Why it matters: The people who flee tend to be the ultra-wealthy, seeking to reduce their taxes. New tax and estate measures proposed by President Biden could, if implemented, accelerate this trend. Context: Only
the U.S. and Eritrea tax people based on citizenship rather than
residency. For most countries, if you are a citizen but don’t reside
there, you aren’t taxed in that country. What's happening: The IRS publishes a quarterly list
of the names of people who have renounced their citizenship or given up
their green cards, but it only includes people with global assets over
$2 million. - The numbers started swelling in
2010, when Congress passed the Foreign Account Tax Compliance Act, or
FATCA, which increased reporting requirements and penalties for expats.
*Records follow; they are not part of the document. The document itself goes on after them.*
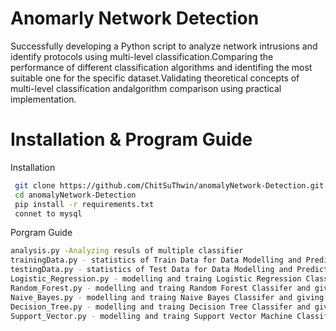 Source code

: # Anomarly Network Detection

Successfully developing a Python script to analyze network intrusions and identify protocols using multi-level classification.Comparing the performance of different classification algorithms and identifing the most suitable one for the specific dataset.Validating theoretical concepts of multi-level classification andalgorithm comparison using practical implementation.



# Installation & Program Guide

Installation

```bash
 git clone https://github.com/ChitSuThwin/anomalyNetwork-Detection.git
 cd anomalyNetwork-Detection
 pip install -r requirements.txt
 connet to mysql 
```
Porgram Guide 
```bash
analysis.py -Analyzing resuls of multiple classifier
trainingData.py - statistics of Train Data for Data Modelling and Prediction 
testingData.py - statistics of Test Data for Data Modelling and Prediction
Logistic_Regression.py - modelling and traing Logistic Regression Classifer and giving results
Random_Forest.py - modelling and traing Random Forest Classifer and giving results
Naive_Bayes.py - modelling and traing Naive Bayes Classifer and giving results
Decision_Tree.py - modelling and traing Decision Tree Classifer and giving results
Support_Vector.py - modelling and traing Support Vector Machine Classifer and giving results
```
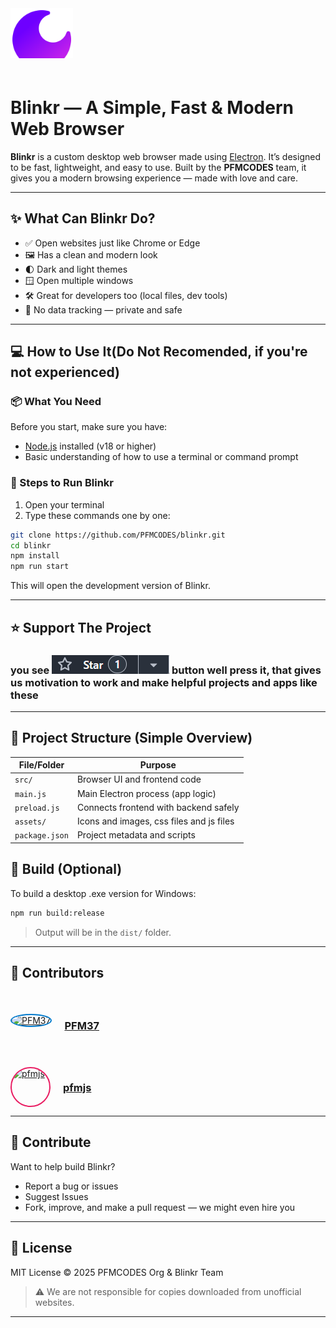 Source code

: <img alt="Thumbnail Not Available" src="./assets/images/logo.png" style="width: 100px; clip-path: inset(0 0 20% 0);">

# Blinkr — A Simple, Fast & Modern Web Browser

**Blinkr** is a custom desktop web browser made using [Electron](https://www.electronjs.org/). It’s designed to be fast, lightweight, and easy to use. Built by the **PFMCODES** team, it gives you a modern browsing experience — made with love and care.

---

## ✨ What Can Blinkr Do?

- ✅ Open websites just like Chrome or Edge
- 🖼️ Has a clean and modern look
- 🌓 Dark and light themes
- 🪟 Open multiple windows
- 🛠️ Great for developers too (local files, dev tools)
- 🔐 No data tracking — private and safe

---

## 💻 How to Use It(Do Not Recomended, if you're not experienced)

### 📦 What You Need

Before you start, make sure you have:

- [Node.js](https://nodejs.org/) installed (v18 or higher)
- Basic understanding of how to use a terminal or command prompt

### 🔧 Steps to Run Blinkr

1. Open your terminal
2. Type these commands one by one:

```bash
git clone https://github.com/PFMCODES/blinkr.git
cd blinkr
npm install
npm run start
```

This will open the development version of Blinkr.

---

## ⭐ Support The Project

### you see ![Star (1)](star.png) button well press it, that gives us motivation to work and make helpful projects and apps like these
---

## 📂 Project Structure (Simple Overview)

| File/Folder    | Purpose                               |
| -------------- | ------------------------------------- |
| `src/`         | Browser UI and frontend code          |
| `main.js`      | Main Electron process (app logic)     |
| `preload.js`   | Connects frontend with backend safely |
| `assets/`      | Icons and images, css files and js files                      |
| `package.json` | Project metadata and scripts          |


## 🔧 Build (Optional)

To build a desktop .exe version for Windows:

```bash
npm run build:release
```

> Output will be in the `dist/` folder.

---

## 🤝 Contributors

### <a href="https://github.com/pfm37" style="display: flex; align-item: center; gap: 20px">
<img src="https://avatars.githubusercontent.com/u/191955001?v=4" width="60" height="60" style="border-radius: 50%; border: 2px solid #007acc;" alt="PFM37"/> <h3>PFM37</h3>
</a>

### <a href="https://github.com/pfmjs" style="display: flex; gap: 20px">
<img src="https://avatars.githubusercontent.com/u/191955001?v=4" width="60" height="60" style="border-radius: 50%; border: 2px solid #e91e63;" alt="pfmjs"/>
<h3>pfmjs</h3>
</a>

---

## 🤝 Contribute

Want to help build Blinkr?
- Report a bug or issues
- Suggest Issues
- Fork, improve, and make a pull request — we might even hire you 
---

## 📜 License
MIT License © 2025 PFMCODES Org & Blinkr Team
> ⚠️ We are not responsible for copies downloaded from unofficial websites.

--- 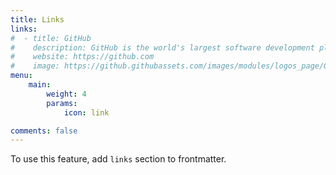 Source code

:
 ```yaml
---
title: Links
links:
#  - title: GitHub
#    description: GitHub is the world's largest software development platform.
#    website: https://github.com
#    image: https://github.githubassets.com/images/modules/logos_page/GitHub-Mark.png
menu:
    main:
        weight: 4
        params:
            icon: link

comments: false
---
```


To use this feature, add `links` section to frontmatter.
- The Wall Street Journal discovered
that the lists aren't up to date: A lot of people who were reported to
have renounced citizenship in 2020 actually did so years earlier.
David Lesperance,
an international tax lawyer based in Poland who specializes in helping
people renounce U.S. citizenship, says: "There are probably 20,000 or
30,000 people who want to do this, but they can’t get the appointment." - "It's a year and a half to get an appointment at a Canadian embassy ... Bern [Switzerland] alone has a backlog of over 300 cases."
What we're watching: Biden's proposal
to raise the top capital gains rate to 43.4% prompted a lot of calls to
Lesperance from people wanting to find out which foreign countries
might grant them citizenship.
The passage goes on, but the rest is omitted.